## [Goal of the exercise]
Copy each line of the data exactly. Leave nothing out.
START The data
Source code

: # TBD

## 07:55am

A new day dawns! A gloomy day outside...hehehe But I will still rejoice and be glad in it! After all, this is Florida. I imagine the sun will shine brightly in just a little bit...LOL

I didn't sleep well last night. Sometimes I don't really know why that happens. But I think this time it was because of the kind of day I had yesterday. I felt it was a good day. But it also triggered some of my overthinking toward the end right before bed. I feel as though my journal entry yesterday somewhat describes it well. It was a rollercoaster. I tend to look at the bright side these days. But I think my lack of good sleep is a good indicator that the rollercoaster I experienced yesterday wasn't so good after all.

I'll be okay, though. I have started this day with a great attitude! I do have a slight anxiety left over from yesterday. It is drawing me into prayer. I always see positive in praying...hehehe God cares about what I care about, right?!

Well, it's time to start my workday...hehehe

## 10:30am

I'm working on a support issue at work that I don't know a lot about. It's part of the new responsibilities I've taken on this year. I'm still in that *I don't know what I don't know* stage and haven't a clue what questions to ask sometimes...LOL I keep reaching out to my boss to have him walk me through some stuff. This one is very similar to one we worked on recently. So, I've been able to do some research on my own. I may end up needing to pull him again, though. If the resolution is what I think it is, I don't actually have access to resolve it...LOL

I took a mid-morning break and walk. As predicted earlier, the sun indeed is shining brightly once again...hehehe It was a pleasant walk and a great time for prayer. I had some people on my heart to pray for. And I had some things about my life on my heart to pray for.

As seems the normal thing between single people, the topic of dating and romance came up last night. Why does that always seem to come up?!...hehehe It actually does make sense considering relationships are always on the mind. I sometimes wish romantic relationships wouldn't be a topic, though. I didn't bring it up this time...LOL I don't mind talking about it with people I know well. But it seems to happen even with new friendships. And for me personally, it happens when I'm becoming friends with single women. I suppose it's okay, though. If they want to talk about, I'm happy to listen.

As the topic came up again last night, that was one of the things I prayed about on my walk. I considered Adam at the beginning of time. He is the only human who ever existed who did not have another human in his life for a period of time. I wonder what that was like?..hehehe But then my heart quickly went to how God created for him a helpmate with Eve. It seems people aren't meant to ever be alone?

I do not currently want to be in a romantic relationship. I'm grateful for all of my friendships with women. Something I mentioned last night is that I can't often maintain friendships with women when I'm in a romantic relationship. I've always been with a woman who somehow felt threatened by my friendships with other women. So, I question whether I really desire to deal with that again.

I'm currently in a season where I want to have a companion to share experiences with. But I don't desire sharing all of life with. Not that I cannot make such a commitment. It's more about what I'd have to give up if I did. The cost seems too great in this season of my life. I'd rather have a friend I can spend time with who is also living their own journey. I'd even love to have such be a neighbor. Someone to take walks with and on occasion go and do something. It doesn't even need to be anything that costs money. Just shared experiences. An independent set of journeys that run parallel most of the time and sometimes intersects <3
END The data
## [Solution to the exercise]
Source code

: # TBD

## 07:55am

A new day dawns! A gloomy day outside...hehehe But I will still rejoice and be glad in it! After all, this is Florida. I imagine the sun will shine brightly in just a little bit...LOL

I didn't sleep well last night. Sometimes I don't really know why that happens. But I think this time it was because of the kind of day I had yesterday. I felt it was a good day. But it also triggered some of my overthinking toward the end right before bed. I feel as though my journal entry yesterday somewhat describes it well. It was a rollercoaster. I tend to look at the bright side these days. But I think my lack of good sleep is a good indicator that the rollercoaster I experienced yesterday wasn't so good after all.

I'll be okay, though. I have started this day with a great attitude! I do have a slight anxiety left over from yesterday. It is drawing me into prayer. I always see positive in praying...hehehe God cares about what I care about, right?!

Well, it's time to start my workday...hehehe

## 10:30am

I'm working on a support issue at work that I don't know a lot about. It's part of the new responsibilities I've taken on this year. I'm still in that *I don't know what I don't know* stage and haven't a clue what questions to ask sometimes...LOL I keep reaching out to my boss to have him walk me through some stuff. This one is very similar to one we worked on recently. So, I've been able to do some research on my own. I may end up needing to pull him again, though. If the resolution is what I think it is, I don't actually have access to resolve it...LOL

I took a mid-morning break and walk. As predicted earlier, the sun indeed is shining brightly once again...hehehe It was a pleasant walk and a great time for prayer. I had some people on my heart to pray for. And I had some things about my life on my heart to pray for.

As seems the normal thing between single people, the topic of dating and romance came up last night. Why does that always seem to come up?!...hehehe It actually does make sense considering relationships are always on the mind. I sometimes wish romantic relationships wouldn't be a topic, though. I didn't bring it up this time...LOL I don't mind talking about it with people I know well. But it seems to happen even with new friendships. And for me personally, it happens when I'm becoming friends with single women. I suppose it's okay, though. If they want to talk about, I'm happy to listen.

As the topic came up again last night, that was one of the things I prayed about on my walk. I considered Adam at the beginning of time. He is the only human who ever existed who did not have another human in his life for a period of time. I wonder what that was like?..hehehe But then my heart quickly went to how God created for him a helpmate with Eve. It seems people aren't meant to ever be alone?

I do not currently want to be in a romantic relationship. I'm grateful for all of my friendships with women. Something I mentioned last night is that I can't often maintain friendships with women when I'm in a romantic relationship. I've always been with a woman who somehow felt threatened by my friendships with other women. So, I question whether I really desire to deal with that again.

I'm currently in a season where I want to have a companion to share experiences with. But I don't desire sharing all of life with. Not that I cannot make such a commitment. It's more about what I'd have to give up if I did. The cost seems too great in this season of my life. I'd rather have a friend I can spend time with who is also living their own journey. I'd even love to have such be a neighbor. Someone to take walks with and on occasion go and do something. It doesn't even need to be anything that costs money. Just shared experiences. An independent set of journeys that run parallel most of the time and sometimes intersects <3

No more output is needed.